The Village of Waterville was named a Clean Energy Community by the state, resulting in a $50,000 grant to spend on more energy-efficient projects.
At last week’s Village Board meeting, Trustee Dan Nichols, who headed up the effort for the recognition, said the village has 90 days to submit plans to the state on how to spend the $50,000. Some ideas include LED lights to save energy and money.
Waterville received the last of the $50,000 available to communities that took four of 10 steps to receive the certification. The village did training and installed electric car chargers for two of the steps.
DPW Superintendent Jamie Bechy said Eastern Energy Solutions will do an evaluation for the village to see the cost of replacing the lights and what the savings will be.
Nichols is also working with Codes officer Whitey Brown to come up with a standard routine for handling codes violations and following up to see if the violations have been addressed.

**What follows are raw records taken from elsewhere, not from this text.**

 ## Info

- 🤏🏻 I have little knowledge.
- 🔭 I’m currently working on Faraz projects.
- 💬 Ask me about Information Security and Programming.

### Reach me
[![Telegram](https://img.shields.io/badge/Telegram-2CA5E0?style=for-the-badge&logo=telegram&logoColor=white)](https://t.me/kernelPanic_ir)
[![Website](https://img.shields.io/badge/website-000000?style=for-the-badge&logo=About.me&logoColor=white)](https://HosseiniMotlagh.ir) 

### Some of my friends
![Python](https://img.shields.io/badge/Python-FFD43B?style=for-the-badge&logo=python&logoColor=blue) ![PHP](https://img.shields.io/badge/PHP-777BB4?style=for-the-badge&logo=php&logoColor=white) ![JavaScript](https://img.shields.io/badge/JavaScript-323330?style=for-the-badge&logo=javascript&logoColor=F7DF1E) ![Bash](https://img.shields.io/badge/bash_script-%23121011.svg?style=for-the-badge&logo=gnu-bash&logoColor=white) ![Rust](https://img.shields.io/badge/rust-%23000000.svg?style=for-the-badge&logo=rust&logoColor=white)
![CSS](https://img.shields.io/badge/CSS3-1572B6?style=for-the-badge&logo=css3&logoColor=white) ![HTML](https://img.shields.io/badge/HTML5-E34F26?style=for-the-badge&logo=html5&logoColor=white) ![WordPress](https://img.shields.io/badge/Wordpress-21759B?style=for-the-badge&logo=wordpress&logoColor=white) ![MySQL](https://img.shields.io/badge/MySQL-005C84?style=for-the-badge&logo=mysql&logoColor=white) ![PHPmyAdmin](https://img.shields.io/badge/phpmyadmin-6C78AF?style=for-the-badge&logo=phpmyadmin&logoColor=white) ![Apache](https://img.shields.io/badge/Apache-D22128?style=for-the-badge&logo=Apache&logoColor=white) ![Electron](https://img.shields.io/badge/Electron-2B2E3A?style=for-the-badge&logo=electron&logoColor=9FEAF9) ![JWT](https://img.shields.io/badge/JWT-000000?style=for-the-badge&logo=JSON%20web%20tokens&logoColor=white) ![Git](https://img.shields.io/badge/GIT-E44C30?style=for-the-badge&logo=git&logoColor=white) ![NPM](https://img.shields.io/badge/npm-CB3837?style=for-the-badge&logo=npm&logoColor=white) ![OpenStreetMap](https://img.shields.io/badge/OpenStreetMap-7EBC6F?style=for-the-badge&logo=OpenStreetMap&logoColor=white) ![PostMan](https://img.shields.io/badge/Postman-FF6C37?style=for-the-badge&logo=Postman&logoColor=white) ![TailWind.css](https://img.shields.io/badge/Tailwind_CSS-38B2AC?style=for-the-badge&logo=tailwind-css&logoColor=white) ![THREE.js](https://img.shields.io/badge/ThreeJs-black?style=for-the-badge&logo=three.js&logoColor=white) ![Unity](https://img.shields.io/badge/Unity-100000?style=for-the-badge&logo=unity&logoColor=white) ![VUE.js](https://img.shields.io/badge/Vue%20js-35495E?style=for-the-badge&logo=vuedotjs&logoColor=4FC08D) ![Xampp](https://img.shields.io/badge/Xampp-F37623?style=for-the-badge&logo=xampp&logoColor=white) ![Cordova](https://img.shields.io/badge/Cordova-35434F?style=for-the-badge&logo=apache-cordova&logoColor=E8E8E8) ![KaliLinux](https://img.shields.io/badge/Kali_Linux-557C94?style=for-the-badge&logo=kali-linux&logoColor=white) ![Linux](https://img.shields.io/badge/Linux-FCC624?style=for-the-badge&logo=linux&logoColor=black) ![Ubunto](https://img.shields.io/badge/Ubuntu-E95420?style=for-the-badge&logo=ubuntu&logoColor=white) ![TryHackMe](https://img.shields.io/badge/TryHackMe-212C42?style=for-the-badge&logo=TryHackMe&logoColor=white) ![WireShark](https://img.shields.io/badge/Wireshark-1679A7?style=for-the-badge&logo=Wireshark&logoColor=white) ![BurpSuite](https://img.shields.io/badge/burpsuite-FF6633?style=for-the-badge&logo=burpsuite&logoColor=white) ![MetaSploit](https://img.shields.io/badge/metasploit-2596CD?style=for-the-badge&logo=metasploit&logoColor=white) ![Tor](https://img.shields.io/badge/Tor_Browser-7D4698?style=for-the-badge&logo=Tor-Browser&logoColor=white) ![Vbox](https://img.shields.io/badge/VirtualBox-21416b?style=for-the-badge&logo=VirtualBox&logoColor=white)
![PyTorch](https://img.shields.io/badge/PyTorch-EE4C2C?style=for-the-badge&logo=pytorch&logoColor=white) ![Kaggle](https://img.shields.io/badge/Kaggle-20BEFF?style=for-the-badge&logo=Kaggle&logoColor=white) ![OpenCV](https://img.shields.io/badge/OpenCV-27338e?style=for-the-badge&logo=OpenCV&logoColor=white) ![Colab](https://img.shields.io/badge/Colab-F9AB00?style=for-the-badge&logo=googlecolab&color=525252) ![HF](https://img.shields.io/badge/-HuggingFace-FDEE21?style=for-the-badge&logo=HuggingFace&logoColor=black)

Along those lines, Mayor Gene Ostrander said Walt Friebel was issued another notice for codes violations on his White Street property. He has until the end of the month to clean the debris and trash from the yard or go back to Village Court.
Because Friebel pled guilty and paid a fine for the same violations issued almost a year ago, Village attorney Bill Getman said the process starts all over again. Local court can only make fines, but cannot order someone to clean up the property, Getman said.